-1

I'm building a neural network for classifying mnist digits I got the data from I tried to built it with only tensorflow I didn't want to use keras https://www.kaggle.com/c/digit-recognizer/data and through epochs cost is not decreasing

I followed that tutorial https://adventuresinmachinelearning.com/python-tensorflow-tutorial/ the difference between my code and his , is that I didn't import the data from tensorflow and I replaced deprecated functions note : I'm using anaconda and tensorflow==1.14

that is my code

import tensorflow as tf
import pandas as pd
# from tensorflow import keras
# import matplotlib.pyplot as plt
import numpy as np

tr_csv = "file:///D:/code/ml/neuralnet/train.csv"
data = pd.read_csv(tr_csv)

data  = data[:30000]
train = data[:24000]
test = data[24000:]

learning_rate = 1
epochs = 10
batch_size = 100

xtf = tf.compat.v1.placeholder(tf.float32, [None, 784])
ytf = tf.compat.v1.placeholder(tf.float32, [None, 10])

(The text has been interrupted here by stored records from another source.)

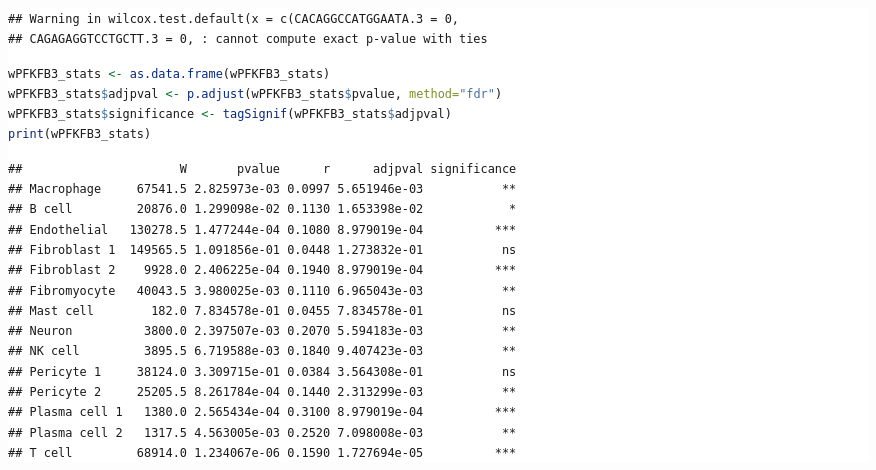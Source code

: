     ## Warning in wilcox.test.default(x = c(CACAGGCCATGGAATA.3 = 0,
    ## CAGAGAGGTCCTGCTT.3 = 0, : cannot compute exact p-value with ties

``` r
wPFKFB3_stats <- as.data.frame(wPFKFB3_stats)
wPFKFB3_stats$adjpval <- p.adjust(wPFKFB3_stats$pvalue, method="fdr")
wPFKFB3_stats$significance <- tagSignif(wPFKFB3_stats$adjpval)
print(wPFKFB3_stats)
```

    ##                      W       pvalue      r      adjpval significance
    ## Macrophage     67541.5 2.825973e-03 0.0997 5.651946e-03           **
    ## B cell         20876.0 1.299098e-02 0.1130 1.653398e-02            *
    ## Endothelial   130278.5 1.477244e-04 0.1080 8.979019e-04          ***
    ## Fibroblast 1  149565.5 1.091856e-01 0.0448 1.273832e-01           ns
    ## Fibroblast 2    9928.0 2.406225e-04 0.1940 8.979019e-04          ***
    ## Fibromyocyte   40043.5 3.980025e-03 0.1110 6.965043e-03           **
    ## Mast cell        182.0 7.834578e-01 0.0455 7.834578e-01           ns
    ## Neuron          3800.0 2.397507e-03 0.2070 5.594183e-03           **
    ## NK cell         3895.5 6.719588e-03 0.1840 9.407423e-03           **
    ## Pericyte 1     38124.0 3.309715e-01 0.0384 3.564308e-01           ns
    ## Pericyte 2     25205.5 8.261784e-04 0.1440 2.313299e-03           **
    ## Plasma cell 1   1380.0 2.565434e-04 0.3100 8.979019e-04          ***
    ## Plasma cell 2   1317.5 4.563005e-03 0.2520 7.098008e-03           **
    ## T cell         68914.0 1.234067e-06 0.1590 1.727694e-05          ***
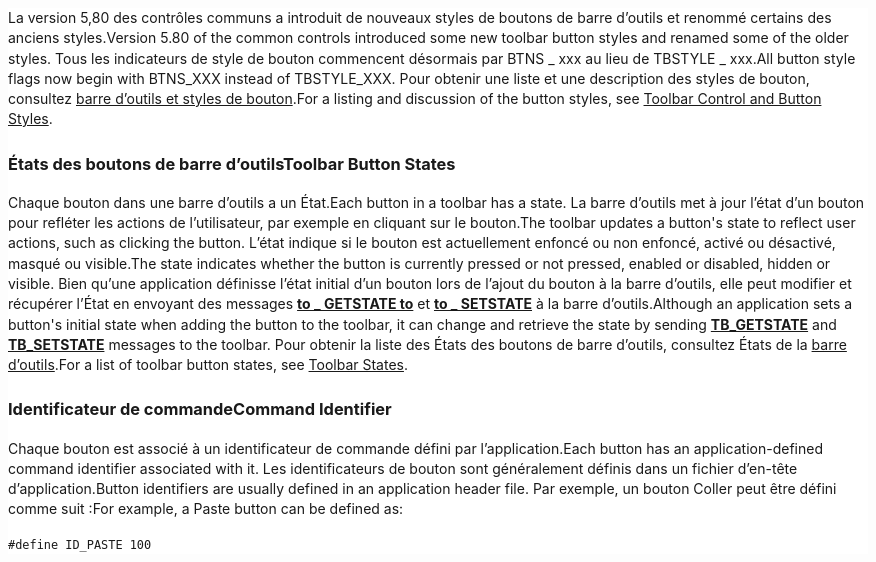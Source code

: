 <span data-ttu-id="4dc5d-224">La version 5,80 des contrôles communs a introduit de nouveaux styles de boutons de barre d’outils et renommé certains des anciens styles.</span><span class="sxs-lookup"><span data-stu-id="4dc5d-224">Version 5.80 of the common controls introduced some new toolbar button styles and renamed some of the older styles.</span></span> <span data-ttu-id="4dc5d-225">Tous les indicateurs de style de bouton commencent désormais par BTNS \_ xxx au lieu de TBSTYLE \_ xxx.</span><span class="sxs-lookup"><span data-stu-id="4dc5d-225">All button style flags now begin with BTNS\_XXX instead of TBSTYLE\_XXX.</span></span> <span data-ttu-id="4dc5d-226">Pour obtenir une liste et une description des styles de bouton, consultez [barre d’outils et styles de bouton](toolbar-control-and-button-styles.md).</span><span class="sxs-lookup"><span data-stu-id="4dc5d-226">For a listing and discussion of the button styles, see [Toolbar Control and Button Styles](toolbar-control-and-button-styles.md).</span></span>

### <a name="toolbar-button-states"></a><span data-ttu-id="4dc5d-227">États des boutons de barre d’outils</span><span class="sxs-lookup"><span data-stu-id="4dc5d-227">Toolbar Button States</span></span>

<span data-ttu-id="4dc5d-228">Chaque bouton dans une barre d’outils a un État.</span><span class="sxs-lookup"><span data-stu-id="4dc5d-228">Each button in a toolbar has a state.</span></span> <span data-ttu-id="4dc5d-229">La barre d’outils met à jour l’état d’un bouton pour refléter les actions de l’utilisateur, par exemple en cliquant sur le bouton.</span><span class="sxs-lookup"><span data-stu-id="4dc5d-229">The toolbar updates a button's state to reflect user actions, such as clicking the button.</span></span> <span data-ttu-id="4dc5d-230">L’état indique si le bouton est actuellement enfoncé ou non enfoncé, activé ou désactivé, masqué ou visible.</span><span class="sxs-lookup"><span data-stu-id="4dc5d-230">The state indicates whether the button is currently pressed or not pressed, enabled or disabled, hidden or visible.</span></span> <span data-ttu-id="4dc5d-231">Bien qu’une application définisse l’état initial d’un bouton lors de l’ajout du bouton à la barre d’outils, elle peut modifier et récupérer l’État en envoyant des messages [**to \_ GETSTATE to**](tb-getstate.md) et [**to \_ SETSTATE**](tb-setstate.md) à la barre d’outils.</span><span class="sxs-lookup"><span data-stu-id="4dc5d-231">Although an application sets a button's initial state when adding the button to the toolbar, it can change and retrieve the state by sending [**TB\_GETSTATE**](tb-getstate.md) and [**TB\_SETSTATE**](tb-setstate.md) messages to the toolbar.</span></span> <span data-ttu-id="4dc5d-232">Pour obtenir la liste des États des boutons de barre d’outils, consultez États de la [barre d’outils](toolbar-button-states.md).</span><span class="sxs-lookup"><span data-stu-id="4dc5d-232">For a list of toolbar button states, see [Toolbar States](toolbar-button-states.md).</span></span>

### <a name="command-identifier"></a><span data-ttu-id="4dc5d-233">Identificateur de commande</span><span class="sxs-lookup"><span data-stu-id="4dc5d-233">Command Identifier</span></span>

<span data-ttu-id="4dc5d-234">Chaque bouton est associé à un identificateur de commande défini par l’application.</span><span class="sxs-lookup"><span data-stu-id="4dc5d-234">Each button has an application-defined command identifier associated with it.</span></span> <span data-ttu-id="4dc5d-235">Les identificateurs de bouton sont généralement définis dans un fichier d’en-tête d’application.</span><span class="sxs-lookup"><span data-stu-id="4dc5d-235">Button identifiers are usually defined in an application header file.</span></span> <span data-ttu-id="4dc5d-236">Par exemple, un bouton Coller peut être défini comme suit :</span><span class="sxs-lookup"><span data-stu-id="4dc5d-236">For example, a Paste button can be defined as:</span></span>


```
#define ID_PASTE 100
```
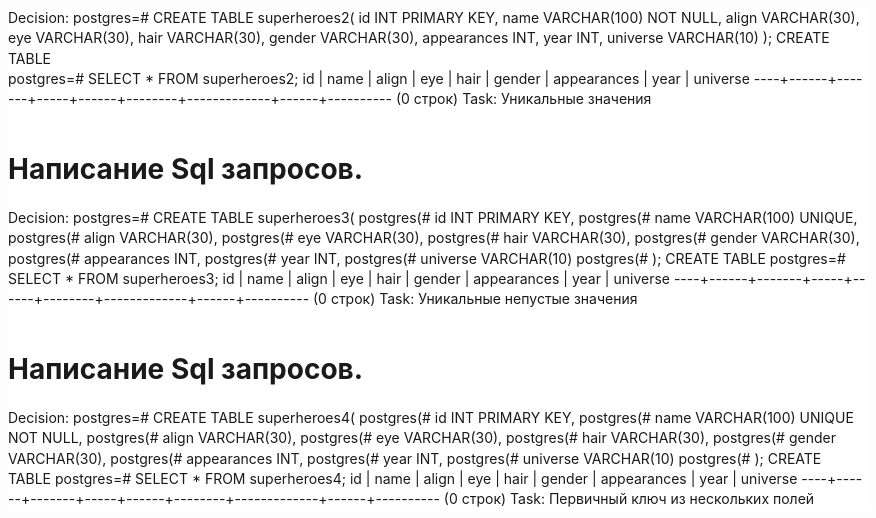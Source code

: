 Decision:
postgres=# CREATE TABLE superheroes2(
id INT PRIMARY KEY,
name VARCHAR(100) NOT NULL,
align VARCHAR(30),
eye VARCHAR(30),
hair VARCHAR(30),
gender VARCHAR(30),
appearances INT,
year INT,
universe VARCHAR(10)
);
  CREATE TABLE  
postgres=# SELECT * FROM superheroes2;
   id | name | align | eye | hair | gender | appearances | year | universe
  ----+------+-------+-----+------+--------+-------------+------+----------
  (0 строк)
Task:
Уникальные значения
# Написание Sql запросов.
Decision:
postgres=# CREATE TABLE superheroes3(
postgres(# id INT PRIMARY KEY,
postgres(# name VARCHAR(100) UNIQUE,
postgres(# align VARCHAR(30),
postgres(# eye VARCHAR(30),
postgres(# hair VARCHAR(30),
postgres(# gender VARCHAR(30),
postgres(# appearances INT,
postgres(# year INT,
postgres(# universe VARCHAR(10)
postgres(# );
CREATE TABLE
postgres=# SELECT * FROM superheroes3;
   id | name | align | eye | hair | gender | appearances | year | universe
  ----+------+-------+-----+------+--------+-------------+------+----------
  (0 строк)
Task:
Уникальные непустые значения
# Написание Sql запросов.
Decision:
postgres=# CREATE TABLE superheroes4(
postgres(# id INT PRIMARY KEY,
postgres(# name VARCHAR(100) UNIQUE NOT NULL,
postgres(# align VARCHAR(30),
postgres(# eye VARCHAR(30),
postgres(# hair VARCHAR(30),
postgres(# gender VARCHAR(30),
postgres(# appearances INT,
postgres(# year INT,
postgres(# universe VARCHAR(10)
postgres(# );
  CREATE TABLE
postgres=# SELECT * FROM superheroes4;
   id | name | align | eye | hair | gender | appearances | year | universe
  ----+------+-------+-----+------+--------+-------------+------+----------
  (0 строк)
Task:
Первичный ключ из нескольких полей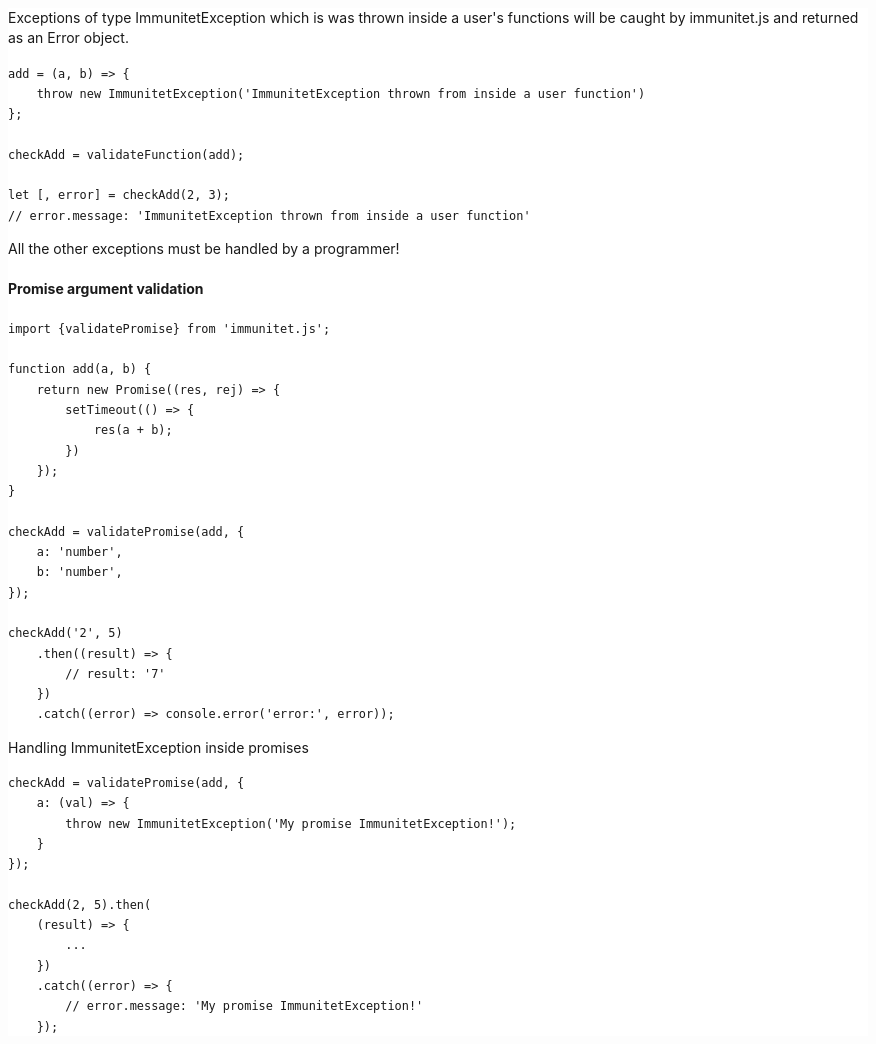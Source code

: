 Exceptions of type ImmunitetException which is was thrown inside a user's functions will be caught by 
immunitet.js and returned as an Error object.

```
add = (a, b) => {
    throw new ImmunitetException('ImmunitetException thrown from inside a user function')
};
 
checkAdd = validateFunction(add);
 
let [, error] = checkAdd(2, 3);
// error.message: 'ImmunitetException thrown from inside a user function'
```

All the other exceptions must be handled by a programmer!

#### Promise argument validation

```
import {validatePromise} from 'immunitet.js';
 
function add(a, b) {
    return new Promise((res, rej) => {
        setTimeout(() => {
            res(a + b);
        })
    });
}
 
checkAdd = validatePromise(add, {
    a: 'number',
    b: 'number',
});
 
checkAdd('2', 5)
    .then((result) => {
        // result: '7'
    })
    .catch((error) => console.error('error:', error));
```

Handling ImmunitetException inside promises

```
checkAdd = validatePromise(add, {
    a: (val) => {
        throw new ImmunitetException('My promise ImmunitetException!');
    }
});
 
checkAdd(2, 5).then(
    (result) => {
        ...
    })
    .catch((error) => {
        // error.message: 'My promise ImmunitetException!'
    });
```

W1 = tf.Variable(tf.random.normal([784, 300], stddev=0.03), name='W1')
b1 = tf.Variable(tf.random.normal([300]), name='b1')
W2 = tf.Variable(tf.random.normal([300, 10], stddev=0.03), name='W2')
b2 = tf.Variable(tf.random.normal([10]), name='b2')

hidden1 = tf.add(tf.matmul(xtf,W1),b1)
hidden1 = tf.nn.relu(hidden1)

y_ = tf.nn.softmax(tf.add(tf.matmul(hidden1,W2),b2))
yclipped =  tf.clip_by_value(y_, 1e-10, 0.9999999)

cross_entropy = -tf.reduce_mean(tf.reduce_sum(ytf * tf.log(yclipped)+ (1 - ytf) * tf.log(1 - yclipped), axis=1))
optimiser = tf.compat.v1.train.GradientDescentOptimizer(learning_rate=learning_rate).minimize(cross_entropy)

correct_prediction = tf.equal(tf.argmax(ytf, 1), tf.argmax(y_, 1))
accuracy = tf.reduce_mean(tf.cast(correct_prediction, tf.float32))

with tf.compat.v1.Session() as sess :
    init_op = tf.compat.v1.global_variables_initializer()
    sess.run(init_op)
    total_batch = int(len(train.label) / batch_size)
    for epoch in range(10):
        avg_cost = 0
        for chunk in np.array_split(train, 24000/batch_size):
   #     for i in range(total_batch)
            xb = chunk.drop(["label"],axis = 1 )
            yb = chunk.label
            yb = pd.Categorical(yb)
            yb = pd.get_dummies(yb,prefix = "number")
            #(batch_size = batch_size) x

            (_, c) = sess.run([optimiser, cross_entropy],feed_dict={xtf : xb.to_numpy() ,ytf: yb.to_numpy()})

            avg_cost += c / batch_size
        print("Epoch:", (epoch + 1), "cost =", "{:.3f}".format(avg_cost))
        #print(sess.run(accuracy, feed_dict={x: xt., y: mnist.test.labels}))

that is cost through epochs



Epoch: 1 cost = 84.110
Epoch: 2 cost = 84.109
Epoch: 3 cost = 84.109
Epoch: 4 cost = 84.109
Epoch: 5 cost = 84.109
Epoch: 6 cost = 84.109
Epoch: 7 cost = 84.109
Epoch: 8 cost = 84.109
Epoch: 9 cost = 84.109
Epoch: 10 cost = 84.109
Nader Atef
  • 11
  • 1

1 Answers1

0

For any neural network, parameter tuning is essential. You can try different combinations to come up with a suitable value. Cost function gives an idea as to whether convergence has reached or not. If it does not converge, try a new set of parameters.